# Brief:
Each line of the entries below that holds "Business" is needed, copied in full.
------ Data for review ------
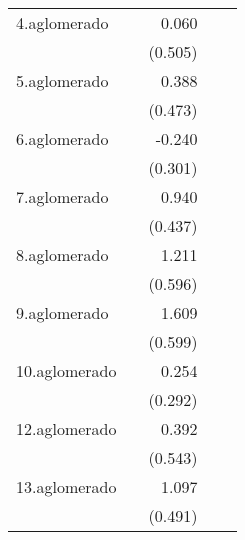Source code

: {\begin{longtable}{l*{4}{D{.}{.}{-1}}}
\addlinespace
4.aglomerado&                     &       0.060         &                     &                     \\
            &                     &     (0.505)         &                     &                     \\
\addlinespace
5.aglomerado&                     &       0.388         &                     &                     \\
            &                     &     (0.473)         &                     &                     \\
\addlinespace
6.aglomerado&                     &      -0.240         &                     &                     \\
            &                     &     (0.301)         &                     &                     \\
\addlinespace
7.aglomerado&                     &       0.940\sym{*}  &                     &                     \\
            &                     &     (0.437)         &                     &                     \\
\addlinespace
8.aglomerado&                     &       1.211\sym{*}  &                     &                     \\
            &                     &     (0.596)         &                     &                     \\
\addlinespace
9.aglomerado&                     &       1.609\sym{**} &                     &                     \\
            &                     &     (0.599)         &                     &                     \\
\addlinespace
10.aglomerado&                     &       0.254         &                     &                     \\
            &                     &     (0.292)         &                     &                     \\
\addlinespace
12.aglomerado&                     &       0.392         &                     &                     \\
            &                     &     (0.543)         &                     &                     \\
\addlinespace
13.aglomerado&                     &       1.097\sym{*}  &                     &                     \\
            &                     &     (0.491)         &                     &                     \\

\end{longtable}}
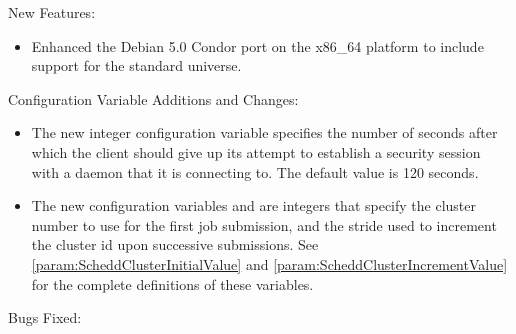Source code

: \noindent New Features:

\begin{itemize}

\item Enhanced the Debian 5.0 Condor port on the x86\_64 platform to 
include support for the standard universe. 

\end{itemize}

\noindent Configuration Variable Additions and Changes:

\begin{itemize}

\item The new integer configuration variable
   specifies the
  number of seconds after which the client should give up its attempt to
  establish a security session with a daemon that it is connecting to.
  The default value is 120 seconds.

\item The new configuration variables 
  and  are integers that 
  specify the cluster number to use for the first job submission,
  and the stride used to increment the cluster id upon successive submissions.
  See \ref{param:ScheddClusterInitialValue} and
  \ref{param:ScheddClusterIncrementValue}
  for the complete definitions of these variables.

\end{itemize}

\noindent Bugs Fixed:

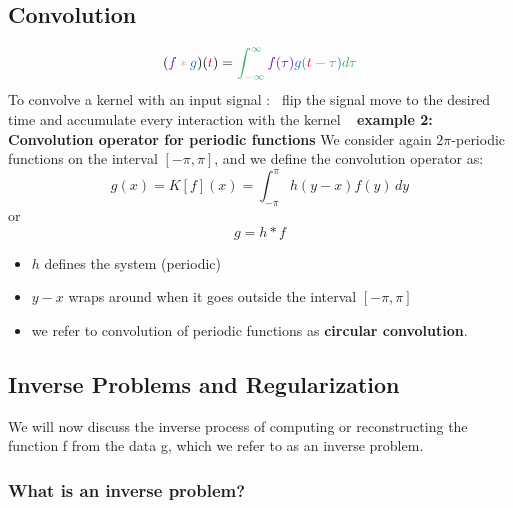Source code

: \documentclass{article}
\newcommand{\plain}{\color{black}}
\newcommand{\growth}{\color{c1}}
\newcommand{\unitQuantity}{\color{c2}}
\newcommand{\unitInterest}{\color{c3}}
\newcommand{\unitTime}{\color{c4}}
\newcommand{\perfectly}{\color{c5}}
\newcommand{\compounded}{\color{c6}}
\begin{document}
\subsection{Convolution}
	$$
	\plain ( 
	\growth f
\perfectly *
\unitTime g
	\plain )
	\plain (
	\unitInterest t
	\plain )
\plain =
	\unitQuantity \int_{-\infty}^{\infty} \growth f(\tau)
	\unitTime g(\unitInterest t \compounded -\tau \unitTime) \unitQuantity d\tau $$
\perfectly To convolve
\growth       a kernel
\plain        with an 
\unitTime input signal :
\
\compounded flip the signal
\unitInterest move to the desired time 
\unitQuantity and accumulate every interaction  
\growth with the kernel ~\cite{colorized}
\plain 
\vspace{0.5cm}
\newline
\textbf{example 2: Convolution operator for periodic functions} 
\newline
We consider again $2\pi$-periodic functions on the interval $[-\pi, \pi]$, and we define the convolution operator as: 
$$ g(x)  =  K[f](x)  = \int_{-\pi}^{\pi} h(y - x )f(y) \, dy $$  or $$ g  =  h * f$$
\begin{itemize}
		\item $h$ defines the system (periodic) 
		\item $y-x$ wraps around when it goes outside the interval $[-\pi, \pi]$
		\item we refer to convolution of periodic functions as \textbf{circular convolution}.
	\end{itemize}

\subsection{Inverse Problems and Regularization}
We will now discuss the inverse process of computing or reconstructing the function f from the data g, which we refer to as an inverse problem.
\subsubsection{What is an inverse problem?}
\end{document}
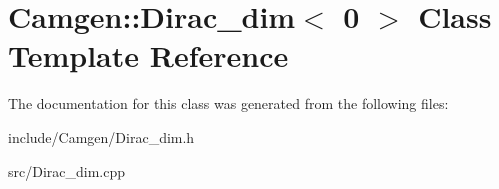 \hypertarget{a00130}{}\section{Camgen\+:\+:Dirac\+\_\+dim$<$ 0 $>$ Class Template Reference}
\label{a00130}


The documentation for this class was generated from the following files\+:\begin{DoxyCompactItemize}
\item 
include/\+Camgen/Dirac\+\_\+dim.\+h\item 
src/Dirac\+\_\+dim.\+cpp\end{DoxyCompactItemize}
------
------ Data for review ------
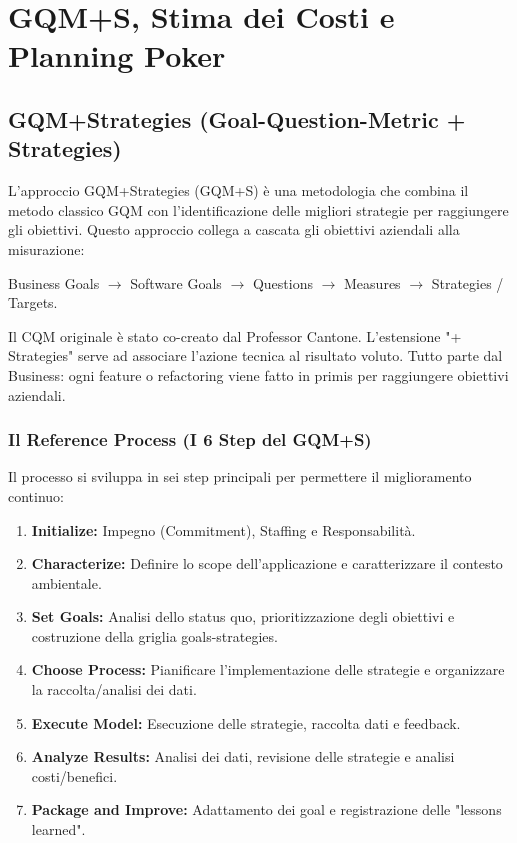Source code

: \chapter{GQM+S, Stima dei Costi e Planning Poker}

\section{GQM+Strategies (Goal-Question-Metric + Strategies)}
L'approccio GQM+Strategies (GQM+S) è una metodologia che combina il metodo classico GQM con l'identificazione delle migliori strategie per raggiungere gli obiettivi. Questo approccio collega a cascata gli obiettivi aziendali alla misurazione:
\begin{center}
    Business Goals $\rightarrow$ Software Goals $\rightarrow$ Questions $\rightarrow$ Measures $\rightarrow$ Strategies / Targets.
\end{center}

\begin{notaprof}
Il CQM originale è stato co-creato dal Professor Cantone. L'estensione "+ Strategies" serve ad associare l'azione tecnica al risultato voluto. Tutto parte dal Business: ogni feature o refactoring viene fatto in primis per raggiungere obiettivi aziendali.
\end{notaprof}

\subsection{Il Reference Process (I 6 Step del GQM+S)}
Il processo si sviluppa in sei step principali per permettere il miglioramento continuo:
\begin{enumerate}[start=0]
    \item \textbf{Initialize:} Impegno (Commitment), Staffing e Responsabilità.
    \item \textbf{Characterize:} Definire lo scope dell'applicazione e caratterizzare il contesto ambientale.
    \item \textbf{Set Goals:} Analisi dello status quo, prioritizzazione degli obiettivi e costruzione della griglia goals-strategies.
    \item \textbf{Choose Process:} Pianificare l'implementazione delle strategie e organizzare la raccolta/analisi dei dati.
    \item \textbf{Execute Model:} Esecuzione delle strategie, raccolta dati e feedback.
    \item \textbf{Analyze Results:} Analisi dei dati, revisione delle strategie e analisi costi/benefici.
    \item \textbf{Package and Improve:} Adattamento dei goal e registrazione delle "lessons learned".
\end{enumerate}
------
# Answer section:
    Business Goals $\rightarrow$ Software Goals $\rightarrow$ Questions $\rightarrow$ Measures $\rightarrow$ Strategies / Targets.
Il CQM originale è stato co-creato dal Professor Cantone. L'estensione "+ Strategies" serve ad associare l'azione tecnica al risultato voluto. Tutto parte dal Business: ogni feature o refactoring viene fatto in primis per raggiungere obiettivi aziendali.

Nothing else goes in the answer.